The Namib Desert is truly the grandfather of humanity among the deserts of the southern hemisphere.

People have lived in this desert for more than one million years, a great deal longer than in the deserts of Australia – about 60 000 years – and the deserts of South America – about 15 000 years.

It was quite fitting then that Namibia was chosen as the venue for the sixth Southern Deserts Conference at Walvis Bay last month.

This was the first-ever international conference of archaeologists and scientists of related disciplines to meet in Namibia.

The meeting brought 62 delegates from 14 countries, making it a real United Nations of desert scientists.

Namibian institutions played a significant role. The meeting was hosted by the Namib Desert Archaeological Survey and included young Namibian archaeologists from the National Museum of Namibia, the City of Windhoek Museum and the National Heritage Council.

The conference was supported by a generous grant from the Namibian Chamber of Environment, with travel funding from the Wenner Gren Foundation for Anthropological Research.

Over five days of changing Walvis Bay weather, conference delegates heard 45 scholarly presentations, with much new research from all three desert regions being discussed.

The presentations ranged from topics such as ancient climates of the deserts, to detailed studies of human adaptation.

Evidence of surprisingly extended regional trading networks was presented, highlighting the movement of raw materials and ritual objects over immense distances. For the first time, this meeting included a session on the impact of mining on the deserts, their landscapes, archaeology and cultural values of marginalised communities.

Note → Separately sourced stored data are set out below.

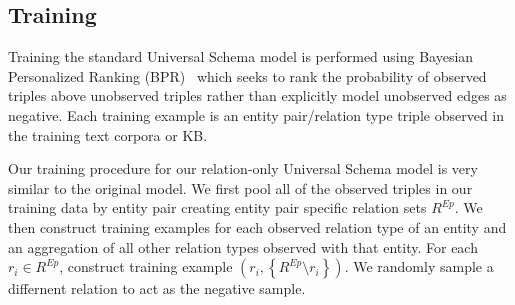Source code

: \subsection {Training}
Training the standard Universal Schema model is performed using Bayesian Personalized Ranking (BPR)~\citep{rendle2009bpr} which seeks to rank the probability of observed triples above unobserved triples rather than explicitly model unobserved edges as negative.
Each training example is an entity pair/relation type triple observed in the training text corpora or KB.

Our training procedure for our relation-only Universal Schema model is very similar to the original model.
We first pool all of the observed triples in our training data by entity pair creating entity pair specific relation sets $R^{Ep}$.
We then construct training examples for each observed relation type of an entity and an aggregation of all other relation types observed with that entity.
For each $r_i \in R^{Ep}$, construct training example $(r_i, \left\{R^{Ep}\setminus r_i\right\})$.
We randomly sample a differnent relation to act as the negative sample.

Highlights of the conference included a unique exhibition of Namib Desert landscape paintings, and portraits of Namib Desert people by local artist Jacquie Tarr.

Swakopmunder Buchhandlung brought a pop-up bookshop to the conference to make available to delegates the surprising range of desert literature produced by Namibian writers and scholars.

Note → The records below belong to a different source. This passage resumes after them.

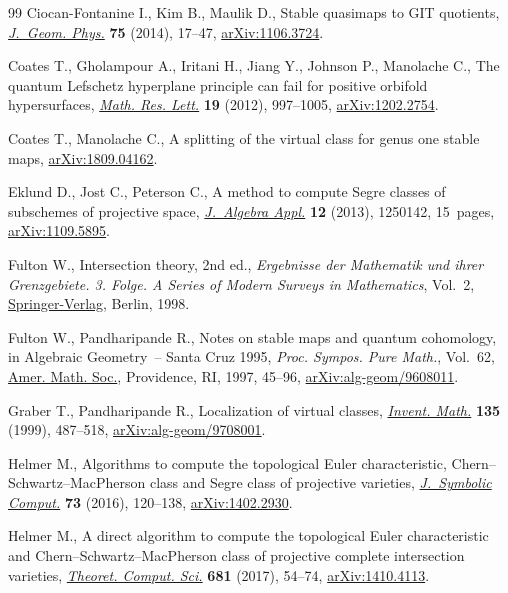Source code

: \documentclass[pdftex]{sigma}
\numberwithin{equation}{section}
\theoremstyle{plain}
\theoremstyle{definition}
\theoremstyle{remark}
\begin{document}
\begin{thebibliography}{99}
Ciocan-Fontanine I., Kim B., Maulik D., Stable quasimaps to {GIT} quotients,
 \href{https://doi.org/10.1016/j.geomphys.2013.08.019}{\textit{J.~Geom. Phys.}} \textbf{75} (2014), 17--47, \href{https://arxiv.org/abs/1106.3724}{arXiv:1106.3724}.

Coates T., Gholampour A., Iritani H., Jiang Y., Johnson P., Manolache C., The
 quantum {L}efschetz hyperplane principle can fail for positive orbifold
 hypersurfaces, \href{https://doi.org/10.4310/MRL.2012.v19.n5.a3}{\textit{Math. Res. Lett.}} \textbf{19} (2012), 997--1005,
 \href{https://arxiv.org/abs/1202.2754}{arXiv:1202.2754}.

Coates T., Manolache C., A splitting of the virtual class for genus one stable
 maps, \href{https://arxiv.org/abs/1809.04162}{arXiv:1809.04162}.

Eklund D., Jost C., Peterson C., A method to compute {S}egre classes of
 subschemes of projective space, \href{https://doi.org/10.1142/S0219498812501423}{\textit{J.~Algebra Appl.}} \textbf{12} (2013),
 1250142, 15~pages, \href{https://arxiv.org/abs/1109.5895}{arXiv:1109.5895}.

Fulton W., Intersection theory, 2nd ed., \textit{Ergebnisse der Mathematik und ihrer
 Grenzgebiete. 3. Folge. A Series of Modern Surveys in Mathematics}, Vol.~2,
 \href{https://doi.org/10.1007/978-1-4612-1700-8}{Springer-Verlag}, Berlin, 1998.

Fulton W., Pandharipande R., Notes on stable maps and quantum cohomology, in
 Algebraic Geometry~-- {S}anta {C}ruz 1995, \textit{Proc. Sympos. Pure Math.},
 Vol.~62, \href{https://doi.org/10.1090/pspum/062.2/1492534}{Amer. Math. Soc.}, Providence, RI, 1997, 45--96,
 \href{https://arxiv.org/abs/alg-geom/9608011}{arXiv:alg-geom/9608011}.

Graber T., Pandharipande R., Localization of virtual classes, \href{https://doi.org/10.1007/s002220050293}{\textit{Invent.
 Math.}} \textbf{135} (1999), 487--518, \href{https://arxiv.org/abs/alg-geom/9708001}{arXiv:alg-geom/9708001}.

Helmer M., Algorithms to compute the topological {E}uler characteristic,
 {C}hern--{S}chwartz--{M}ac{P}herson class and {S}egre class of projective
 varieties, \href{https://doi.org/10.1016/j.jsc.2015.03.007}{\textit{J.~Symbolic Comput.}} \textbf{73} (2016), 120--138,
 \href{https://arxiv.org/abs/1402.2930}{arXiv:1402.2930}.

Helmer M., A direct algorithm to compute the topological {E}uler characteristic
 and {C}hern--{S}chwartz--{M}ac{P}herson class of projective complete
 intersection varieties, \href{https://doi.org/10.1016/j.tcs.2017.03.029}{\textit{Theoret. Comput. Sci.}} \textbf{681} (2017),
 54--74, \href{https://arxiv.org/abs/1410.4113}{arXiv:1410.4113}.


\end{thebibliography}
\end{document}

In the middle of the conference week a capacity audience at Swakopmund Museum attended a public lecture on the human history of the Kalahari and Namib deserts by David Thomas, a professor at Oxford University.

The conference was a major boost for research scientists in the relative isolation of the Namib Desert.

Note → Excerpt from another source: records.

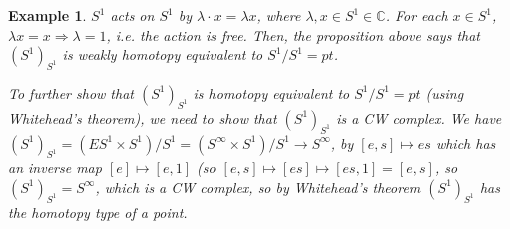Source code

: \documentclass{article}
\theoremstyle{mystyle}
\newtheorem*{example}{Example}
\theoremstyle{remark}
\numberwithin{equation}{section}
\begin{document}
\begin{example}$S^1$ acts on $S^1$ by $\lambda\cdot x = \lambda x$, where $\lambda, x\in S^1 \in \mathbb{C}$. For each $x\in S^1$, $\lambda x = x\Rightarrow \lambda=1$, i.e. the action is free. Then, the proposition above says that $(S^1)_{S^1}$ is weakly homotopy equivalent to $S^1/S^1 = pt$. 

To further show that $(S^1)_{S^1}$ is homotopy equivalent to $S^1/S^1 = pt$ (using Whitehead's theorem), we need to show that $(S^1)_{S^1}$ is a CW complex. We have $(S^1)_{S^1} = (ES^1\times S^1)/S^1 = (S^\infty\times S^1)/S^1\rightarrow S^\infty$, by $[e,s]\mapsto es$ which has an inverse map $[e]\mapsto [e,1]$ (so $[e,s]\mapsto [es] \mapsto [es,1] = [e,s]$, so $(S^1)_{S^1}=S^\infty$, which is a CW complex, so by Whitehead's theorem $(S^1)_{S^1}$ has the homotopy type of a point.
\end{example}
\end{document}
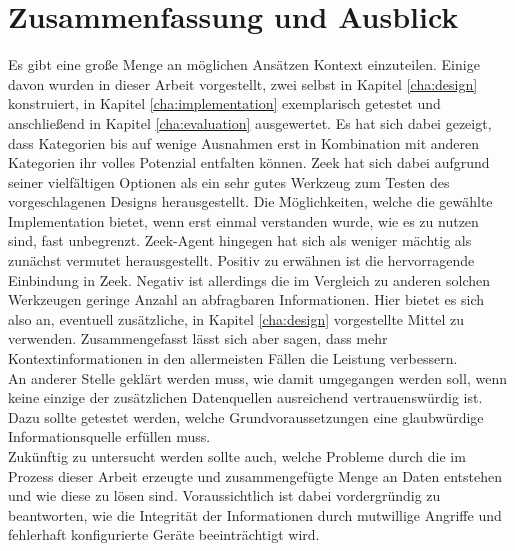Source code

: \chapter{Zusammenfassung und Ausblick}%
\label{cha:conclusion}


Es gibt eine große Menge an möglichen Ansätzen Kontext einzuteilen. Einige davon wurden in dieser Arbeit vorgestellt, zwei selbst in Kapitel \ref{cha:design} konstruiert, in Kapitel \ref{cha:implementation} exemplarisch getestet und anschließend in Kapitel \ref{cha:evaluation} ausgewertet. Es hat sich dabei gezeigt, dass Kategorien bis auf wenige Ausnahmen erst in Kombination mit anderen Kategorien ihr volles Potenzial entfalten können. Zeek hat sich dabei aufgrund seiner vielfältigen Optionen als ein sehr gutes Werkzeug zum Testen des vorgeschlagenen Designs herausgestellt. Die Möglichkeiten, welche die gewählte Implementation bietet, wenn erst einmal verstanden wurde, wie es zu nutzen sind, fast unbegrenzt. Zeek-Agent hingegen hat sich als weniger mächtig als zunächst vermutet herausgestellt. Positiv zu erwähnen ist die hervorragende Einbindung in Zeek. Negativ ist allerdings die im Vergleich zu anderen solchen Werkzeugen geringe Anzahl an abfragbaren Informationen. Hier bietet es sich also an, eventuell zusätzliche, in Kapitel \ref{cha:design} vorgestellte Mittel zu verwenden. Zusammengefasst lässt sich aber sagen, dass mehr Kontextinformationen in den allermeisten Fällen die Leistung verbessern.\\
An anderer Stelle geklärt werden muss, wie damit umgegangen werden soll, wenn keine einzige der zusätzlichen Datenquellen ausreichend vertrauenswürdig ist. Dazu sollte getestet werden, welche Grundvoraussetzungen eine glaubwürdige Informationsquelle erfüllen muss.\\
Zukünftig zu untersucht werden sollte auch, welche Probleme durch die im Prozess dieser Arbeit erzeugte und zusammengefügte Menge an Daten entstehen und wie diese zu lösen sind. 
Voraussichtlich ist dabei vordergründig zu beantworten, wie die Integrität der Informationen durch mutwillige Angriffe und fehlerhaft konfigurierte Geräte beeinträchtigt wird.\\

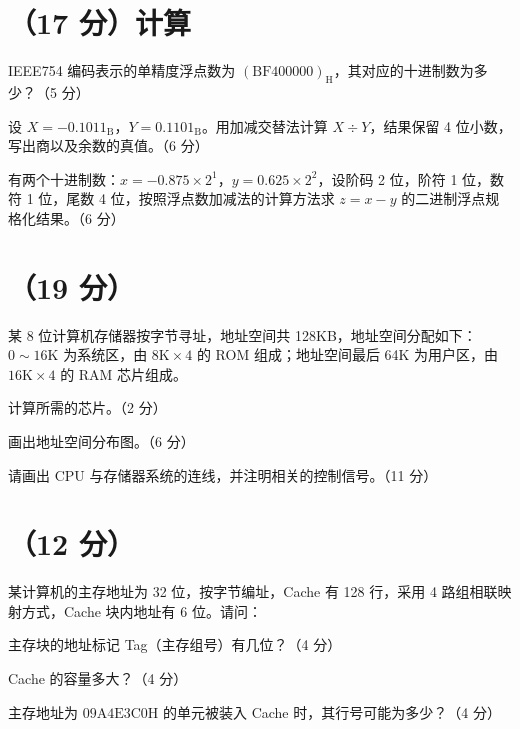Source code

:\noindent{}\par

\section{（17 分）计算}
\begin{question}[index=1]
IEEE754 编码表示的单精度浮点数为 $(\mathrm{BF400000})_{\mathrm H}$，其对应的十进制数为多少？（5 分）
\end{question}
\begin{question}[index=2]
设 $X=-0.1011_{\mathrm B}$，$Y=0.1101_{\mathrm B}$。用加减交替法计算 $X\div Y$，结果保留 4 位小数，写出商以及余数的真值。（6 分）
\end{question}
\begin{question}[index=3]
有两个十进制数：$x=-0.875\times 2^1$，$y=0.625\times 2^2$，设阶码 2 位，阶符 1 位，数符 1 位，尾数 4 位，按照浮点数加减法的计算方法求 $z=x-y$ 的二进制浮点规格化结果。（6 分）
\end{question}

\section{（19 分）}
某 8 位计算机存储器按字节寻址，地址空间共 128KB，地址空间分配如下：$0\sim 16\mathrm K$ 为系统区，由 $8\mathrm K\times 4$ 的 ROM 组成；地址空间最后 64K 为用户区，由 $16\mathrm K\times 4$ 的 RAM 芯片组成。
\begin{question}[index=1]
计算所需的芯片。（2 分）
\end{question}
\begin{question}[index=2]
画出地址空间分布图。（6 分）
\end{question}
\begin{question}[index=3]
请画出 CPU 与存储器系统的连线，并注明相关的控制信号。（11 分）
\end{question}

\section{（12 分）}
某计算机的主存地址为 32 位，按字节编址，Cache 有 128 行，采用 4 路组相联映射方式，Cache 块内地址有 6 位。请问：
\begin{question}[index=1]
主存块的地址标记 Tag（主存组号）有几位？（4 分）
\end{question}
\begin{question}[index=2]
Cache 的容量多大？（4 分）
\end{question}
\begin{question}[index=3]
主存地址为 $\mathrm{09A4E3C0H}$ 的单元被装入 Cache 时，其行号可能为多少？（4 分）
\end{question}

It provided a valuable networking opportunity for young Namibian archaeologists, with the possibility of internships with Australian research projects being discussed as a future prospect.

The very high quality of the conference research presentations provides the material for a book of new desert research to be produced in the coming year.

True to the culture of desert people, the conference will move and the next conference will probably be held in Chile or Argentina four years from now.